-- Opening Marker --

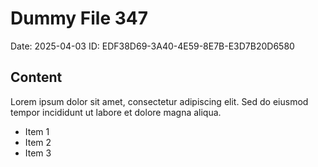 # Dummy File 347

Date: 2025-04-03
ID: EDF38D69-3A40-4E59-8E7B-E3D7B20D6580

## Content

Lorem ipsum dolor sit amet, consectetur adipiscing elit.
Sed do eiusmod tempor incididunt ut labore et dolore magna aliqua.

* Item 1
* Item 2
* Item 3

-- Closing Marker --

- **WHAT YOU ARE ASKED TO DO**:
Only the lines from the one containing "Sed do eiusmod" through the last line of the records are to be set down, exactly as they appear.

- **COMPLETED TASK**:
Sed do eiusmod tempor incididunt ut labore et dolore magna aliqua.

* Item 1
* Item 2
* Item 3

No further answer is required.